Update on this: I've been using async-hook-domain for the last several versions of tap, and it mostly works.

However, in order to handle errors, it has to do some unsavory things, like patch process._fatalException. And due to https://github.com/nodejs/node/issues/26794, it fails to get the correct continuation flow when multiple promises are in use.

Domains were deprecated in node v4, after all. As of v13, still no answer as to what to use instead.

devsnek commented 4 years ago

26794 is unfortunate, but when it is fixed it should be possible to track promise rejection that originates from the context of your choosing. As to a replacement for domains, I don't think there will be one magic module to replace everything domain did. In particular, domain tied async context and error handling together, and it became increasingly contrived and complex trying to follow how js worked. Async context tracking is fairly inherent to node core, and we have async_hooks for that. Error handling though, is a very nuanced problem. People don't even agree on what constitutes exceptional behaviour (for example, the argument on unhandled rejection tracking), so leaving that to userland seems appropriate to me. Your async-hook-domain module feels to me like a good sign that we're on the right path. There are definitely kinks to be worked out, but you're tracking errors across async contexts, on your own terms.

jasnell commented 3 years ago

Going to transition this thread into a discussion at this point. Scratch that, looks like the option to convert an issue into a discussion has been temporarily disabled.
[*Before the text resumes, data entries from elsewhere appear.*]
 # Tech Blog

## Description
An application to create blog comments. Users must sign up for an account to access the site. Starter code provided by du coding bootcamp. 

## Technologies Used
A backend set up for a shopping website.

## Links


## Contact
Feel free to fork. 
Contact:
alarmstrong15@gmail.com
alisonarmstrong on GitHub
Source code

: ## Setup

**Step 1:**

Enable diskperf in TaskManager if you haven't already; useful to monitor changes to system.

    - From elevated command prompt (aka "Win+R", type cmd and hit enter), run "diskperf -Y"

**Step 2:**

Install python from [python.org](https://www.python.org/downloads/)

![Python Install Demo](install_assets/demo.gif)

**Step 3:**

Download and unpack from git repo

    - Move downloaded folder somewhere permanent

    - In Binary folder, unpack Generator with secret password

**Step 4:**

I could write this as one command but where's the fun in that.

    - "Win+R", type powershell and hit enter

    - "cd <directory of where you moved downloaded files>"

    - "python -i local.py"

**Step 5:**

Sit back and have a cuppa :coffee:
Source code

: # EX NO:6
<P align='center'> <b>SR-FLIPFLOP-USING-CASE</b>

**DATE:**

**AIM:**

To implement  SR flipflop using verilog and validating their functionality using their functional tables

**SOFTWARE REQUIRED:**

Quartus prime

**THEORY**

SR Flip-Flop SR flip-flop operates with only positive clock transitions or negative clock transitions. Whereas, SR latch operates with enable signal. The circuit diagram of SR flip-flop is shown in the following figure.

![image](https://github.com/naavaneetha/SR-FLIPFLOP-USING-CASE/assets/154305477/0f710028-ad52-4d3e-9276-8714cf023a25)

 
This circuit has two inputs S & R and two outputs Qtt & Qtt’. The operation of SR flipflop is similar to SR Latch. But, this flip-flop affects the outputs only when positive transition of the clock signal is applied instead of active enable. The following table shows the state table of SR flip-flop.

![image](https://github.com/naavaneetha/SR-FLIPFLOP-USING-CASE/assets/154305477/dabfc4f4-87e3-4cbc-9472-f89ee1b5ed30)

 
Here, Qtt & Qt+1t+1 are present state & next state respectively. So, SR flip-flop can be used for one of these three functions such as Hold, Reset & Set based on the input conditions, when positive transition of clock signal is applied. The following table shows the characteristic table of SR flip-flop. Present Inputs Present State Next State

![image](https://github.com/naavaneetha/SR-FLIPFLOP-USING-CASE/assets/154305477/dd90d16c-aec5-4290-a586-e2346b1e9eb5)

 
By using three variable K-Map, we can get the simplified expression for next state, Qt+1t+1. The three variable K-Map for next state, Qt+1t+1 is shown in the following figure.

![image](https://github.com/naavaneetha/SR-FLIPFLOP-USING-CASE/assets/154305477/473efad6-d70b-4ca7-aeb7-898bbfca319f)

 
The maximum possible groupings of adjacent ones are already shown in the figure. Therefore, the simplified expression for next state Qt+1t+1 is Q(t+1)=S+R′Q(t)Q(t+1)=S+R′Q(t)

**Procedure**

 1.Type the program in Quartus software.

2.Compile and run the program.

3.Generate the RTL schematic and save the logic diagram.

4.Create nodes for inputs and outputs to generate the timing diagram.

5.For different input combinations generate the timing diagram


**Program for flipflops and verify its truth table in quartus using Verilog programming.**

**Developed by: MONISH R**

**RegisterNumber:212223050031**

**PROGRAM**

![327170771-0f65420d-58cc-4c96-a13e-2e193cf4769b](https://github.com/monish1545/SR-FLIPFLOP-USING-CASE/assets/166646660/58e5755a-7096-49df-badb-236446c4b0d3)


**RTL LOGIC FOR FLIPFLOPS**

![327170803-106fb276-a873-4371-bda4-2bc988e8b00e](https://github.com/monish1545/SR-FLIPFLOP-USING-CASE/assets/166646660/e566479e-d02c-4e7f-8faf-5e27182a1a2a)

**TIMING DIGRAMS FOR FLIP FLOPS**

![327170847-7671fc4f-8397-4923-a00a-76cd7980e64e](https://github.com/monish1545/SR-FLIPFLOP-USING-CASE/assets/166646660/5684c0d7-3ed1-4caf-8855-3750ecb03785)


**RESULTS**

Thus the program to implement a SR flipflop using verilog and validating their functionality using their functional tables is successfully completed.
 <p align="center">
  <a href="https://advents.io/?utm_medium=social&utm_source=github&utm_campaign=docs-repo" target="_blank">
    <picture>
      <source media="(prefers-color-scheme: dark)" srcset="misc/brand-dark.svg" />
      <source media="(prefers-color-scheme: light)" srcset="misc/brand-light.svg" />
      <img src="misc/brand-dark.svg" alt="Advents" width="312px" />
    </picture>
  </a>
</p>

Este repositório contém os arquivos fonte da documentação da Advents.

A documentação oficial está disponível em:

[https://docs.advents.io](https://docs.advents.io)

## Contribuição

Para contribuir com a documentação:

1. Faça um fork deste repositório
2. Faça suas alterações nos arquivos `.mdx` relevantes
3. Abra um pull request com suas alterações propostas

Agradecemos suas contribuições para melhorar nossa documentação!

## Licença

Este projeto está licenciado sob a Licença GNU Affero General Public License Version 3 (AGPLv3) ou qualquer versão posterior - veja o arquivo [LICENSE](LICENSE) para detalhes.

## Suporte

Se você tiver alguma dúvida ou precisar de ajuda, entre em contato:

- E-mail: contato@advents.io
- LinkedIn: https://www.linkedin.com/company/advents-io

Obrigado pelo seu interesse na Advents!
ORESoftware commented 11 months ago

there are things that @isaacs and I disagree on, but I agree 100% with his comments on this thread. Domains are a political/religious issue because most people don't seem to really understand how they work. I dont see why maintaining them in core would be any harder than maintaining the equivalent functionality with async-hooks - however there is no equivalent functionality with async-hooks? Some might be ok with having no such equivalent functionality - but many of us are not.

isaacs commented 11 months ago

@ORESoftware i did end up scratching my own itch with async-hook-domain https://www.npmjs.com/package/async-hook-domain

If you need the error handling behavior of domains, then it's worth taking a look at.

ORESoftware commented 11 months ago

@isaacs thanks - I learned a lot about domains by implementing npm package "domain-haven" -> before version 14, a lot of times, I would be touching these a lot:

process.on('unhandledRejection', (e, p) => {
   // reference p.domain if it exists
});

process.on('uncaughtException', (e) => {
  // reference process.domain if it exists
});

questions about your library belong there but someone will probably use this thread someday - and I could probably poke through your codebase to find out - but does your library need to reference the above global handlers? It certainly would be nice if things were implemented in core (etc etc) so that whatever is "acting like domain" is consistent enough to not need to deal with global things like those handlers.

isaacs commented 11 months ago

@ORESoftware It uses the newer process.setUncaughtExceptionCaptureCallback method to handle errors and the process.on('uncaughtExceptionMonitor') event to know when an error has occurred and look up the appropriate handler from the stack of Domains for the given async context. There is necessarily some "global" hooking that needs to be done, because errors that are not handled go unhandled to the global context, that's what "unhandled" means. But at least, the more recent interfaces are cleaner and less prone to interference from code that is doing other things.